Uprooted also comes to mind when reading The Little Exile. Written by Jeanette Arakawa, the novel tells the story of Marie Mitsui, a Japanese American girl living in San Francisco, whose world is jolted after the events of December 7, 1941 as she and her family is forced to relocate to an internment camp in Arkansas. Based on her own life story (although some names in the book have been changed), Arakawa takes readers on a journey through the brutal challenges that many Japanese Americans faced.
At first, you might think that The Little Exile is an uneventful novel, as the first few chapters capture a seemingly carefree life that the Mitsuis enjoy (Marie has an older brother named Brian). They seem to be a typical American family—Marie’s parents run a dry cleaning shop where the whole family lives. She loves roller-skating with her friend Beverly and often spends time on the playground (She frequently wins amateur hour contests there).
However, San Francisco is not paradise for the Mitsuis—Brian learns from his father that due to “racial covenants,” the family is prohibited from buying houses in a certain neighborhood. In addition, classmates hurl racial slurs at Brian and Marie upon their arrival at the Lawton School in December 1940.

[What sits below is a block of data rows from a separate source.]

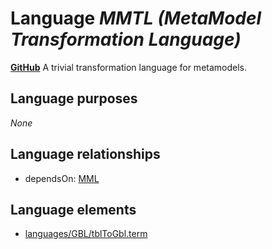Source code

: # Language _MMTL (MetaModel Transformation Language)_
**[GitHub](https://github.com/softlang/yas/blob/master/MMTL)**
A trivial transformation language for metamodels.

## Language purposes
_None_

## Language relationships
* dependsOn: [MML](http://softlang.github.io/yas/languages/MML.html)

## Language elements
* [languages/GBL/tblToGbl.term](../../languages/GBL/tblToGbl.term)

Things only get worse in December of the following year: Papa mentions to Brian that residents of Japantown are pelted with eggs and tomatoes. While authorities were harassing members of the community, you feel the immediate fear that Marie and many others in the community feel after Pearl Harbor. Of course, it probably isn’t a surprise that many Japanese Americans felt an immense sense of dread following Pearl Harbor, but Arakawa’s storytelling might introduce you to aspects of the Japanese American experience you might not have known about, such as the Mitsuis being placed under house arrest.
While at times there is a sense that The Little Exile may be lacking in some information about aspects of the Japanese American internment like Executive Order 9066, Arakawa definitely put some major events of World War II in the context of her personal life. When President Roosevelt announced restrictions on where “both aliens and non-aliens of Japanese ancestry” could live, that meant the Mitsuis had to move to Stockton, where they had family. In addition, when it was apparent that victory in Asia was inevitable, that meant that the Mitsuis would be leaving their camp.
Indeed, more important that the hard historical anecdotes, The Little Exile conveys how emotional that period was for Arakawa. Anyone somewhat knowledgeable about the Japanese American internment probably realizes how grim that period that was for many people, which comes to life in the book. Not only are the Mitsuis assigned to one room in the barracks, but they ceased to exist in a sense: Arakawa wrote about no longer being Marie Mitsui as the government was concerned, but “a number,” as a number was her primary sense of identification.
Being an in-depth look at life in an internment camp, Arakawa takes you into a world that you might be unfamiliar with. Some of this world’s well-known aspects may at first seem unsurprising to the reader, such as arguments that become common knowledge to everyone in the camp due “everyone having ears to our walls,” as the author puts it. But The Little Exile does grab attention—you might be surprised at some parts of life in the internment camps, such as the internees actually being entertained (Marie’s father was part of the department that provided entertainment to the people in the camp). It seems strange that the government would provide such a service, but it happened.
There are no pictures in The Little Exile, so those reading about the Mitsuis life will have to visualize their world in their heads. Fortunately, the author provides more than enough information to do so. The Little Exile reveals a world of angst, but hope in a world that has been turned upside down.